The postings on this site are my own and don't necessarily represent IBM's positions, strategies.
I'm not talking about when one is entrusted with necessary secrets by another, e.g., when a friend confides in another and asks that friend not to reveal what he or she has told him or her, or when one is entrusted not to give away trade secrets by one's employer.
I'm talking about my natural orientation and sense of what is private and what is public. To me, the less that is private, the better. I'm not sure if it's a case of trying to make up for a decade of secretiveness, from ages 11-21, when I was resolving my sexual orientation, and so I'm super-open altogether ever since, or that I'm no different than the most private of private people, i.e., that I wish I could control people's information about me (not to flatter myself that people seek it routinely, but...) and I just use an opposite strategy to the private peoples': I tell everything I can think of, so that no one can catch me off guard and reveal something that I did not want revealed.
Someone marveled recently, "When I began analysis [(therapy)], I was so reserved and so afraid to let go of that reserve. You seem able to share everything so readily."
Well, expressing my thoughts is relatively easy, I agree, and probably is even a compulsion at times, e.g., this entire blog is evidence of that, but sharing my feelings is much harder. Recently, I told a former girlfriend, "I always wanted you to show me some tenderness -- verbally -- and you never really did." That was so hard for me to say aloud. I don't think I ever put it that directly before, or at least not since we were together. It was a pure feeling, and not just a thought, and therefore much, much harder to express.
What Is and Is Not, Off Limits
Friends' secrets and job secrets are unmentionables, but otherwise, I don't think anything I want to share needs to be kept private. Paradoxically, I'm pretty sure I have an disproportionate sense of shame due to perfectionism, and so maybe this defensive entry about feeling that it's my right to share so freely is a strike at that perfectionism-shame cycle.

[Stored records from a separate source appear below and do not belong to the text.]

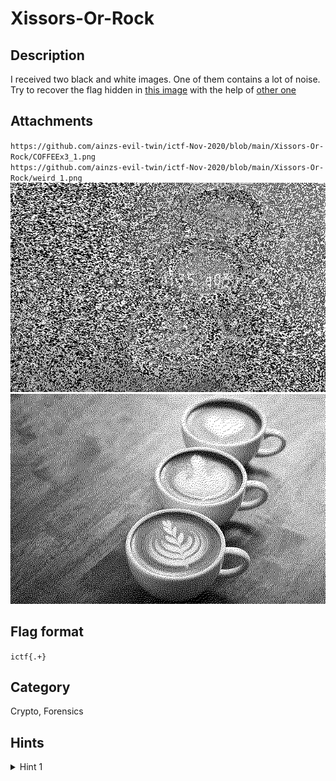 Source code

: # Xissors-Or-Rock

## Description

I received two black and white images. One of them contains a lot of noise.  
Try to recover the flag hidden in [this image](../Xissors-Or-Rock/weird_1.png) with the help of [other one](../Xissors-Or-Rock/COFFEEx3_1.png)

## Attachments

`https://github.com/ainzs-evil-twin/ictf-Nov-2020/blob/main/Xissors-Or-Rock/COFFEEx3_1.png`  
`https://github.com/ainzs-evil-twin/ictf-Nov-2020/blob/main/Xissors-Or-Rock/weird_1.png`
![coffee](../Xissors-Or-Rock/weird_1.png) ![noise](../Xissors-Or-Rock/COFFEEx3_1.png)

## Flag format

`ictf{.+}`

## Category

Crypto, Forensics

## Hints

<details> 
    <summary>Hint 1</summary> 
    Look at the challenge title carefully
</details> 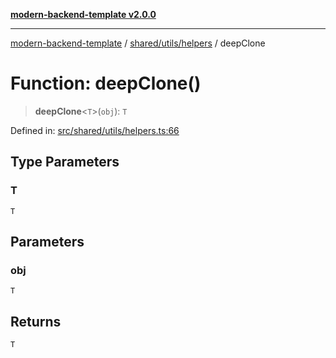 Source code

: [**modern-backend-template v2.0.0**](../../../../README.md)

***

[modern-backend-template](../../../../modules.md) / [shared/utils/helpers](../README.md) / deepClone

# Function: deepClone()

> **deepClone**\<`T`\>(`obj`): `T`

Defined in: [src/shared/utils/helpers.ts:66](https://github.com/maemreyo/saas-4cus-nodejs/blob/1a77de11cd6eaefe66c31c7f5de281673fc25ce5/src/shared/utils/helpers.ts#L66)

## Type Parameters

### T

`T`

## Parameters

### obj

`T`

## Returns

`T`
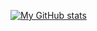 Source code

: [![My GitHub stats](https://github-readme-stats.vercel.app/api?username=rsoesemann)](https://github.com/rsoesemann/github-readme-stats)

<!---
rsoesemann/rsoesemann is a ✨ special ✨ repository because its `README.md` (this file) appears on your GitHub profile.
You can click the Preview link to take a look at your changes.
--->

What is the purpose of privacy? To keep people intrigued; to avoid anyone, feeling ashamed....Other reasons don't come to mind.

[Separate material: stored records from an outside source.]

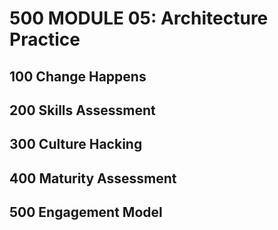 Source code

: # 500 MODULE 05: Architecture Practice

## 100 Change Happens

## 200 Skills Assessment

## 300 Culture Hacking

## 400 Maturity Assessment

## 500 Engagement Model
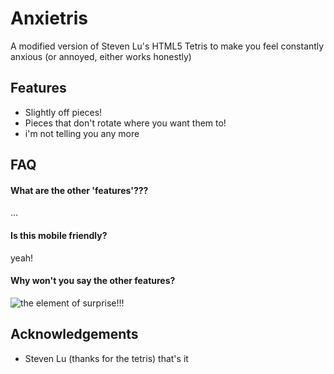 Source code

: 
# Anxietris

A modified version of Steven Lu's HTML5 Tetris to make you feel constantly anxious (or annoyed, either works honestly)


## Features

- Slightly off pieces!
- Pieces that don't rotate where you want them to!
- i'm not telling you any more
## FAQ

#### What are the other 'features'???

...

#### Is this mobile friendly?

yeah!

#### Why won't you say the other features?

![the element of surprise!!!](https://c.tenor.com/CpMcOSzFKwYAAAAC/tenor.gif)


## Acknowledgements

 - Steven Lu (thanks for the tetris)
 that's it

What is the purpose of visibility? To help others and myself feel less alone in the world, and to help people learn. For example, my grad school launched "Pocket Knowledge" a couple of years ago, which features papers by faculty and students, and on which any faculty and student is welcome to post. I have posted some of my best papers on it, but relatively few of my colleagues have done so. I asked the librarian who helps troubleshoot the site why that is and she said she believed it was because people were afraid of others, stealing their content. Oy. I don't even think that way. And that's a third reason for my preferring the public to the private; I prefer that my stuff see the light of day and that it be useful to others, rather than that it be hidden, in the event that it's misused. I guess that's the risk-taker in me, and my abundance, rather than scarcity, mentality.
Visibility trumps a sense of intriguing, personal mystery for me, too, and I do try to follow my own rules of maintaining friends' anonymity, so that their shame, if not always mine, is not risked.
"You want to be known," my therapist said. I think I shared this here before; she continued, "Most people want to be known, but have given up; not you. That's hopeful." I have chutzpah and a big dollop of self-absorption that makes me believe that people are interested in knowing me, all the more so, the more honest I am.
Self-revelation is also meant, I'm sure, to weed out the less intense among people I come across, to socially engineer future encounters, i.e., if I scare you with my openness, and we have a choice of speaking again or not, then we don't need to have exchanges ever again.
Facebook apps are like astrology forecasts in my experience and so not something I take very seriously, yet one of them is about characteristics people have labeled as among my strong-suits and the chief among them is "Trustworthy." If I take the app at all seriously, I conclude they feel that way because I'm so open about myself that they trust me more than the usual as a result.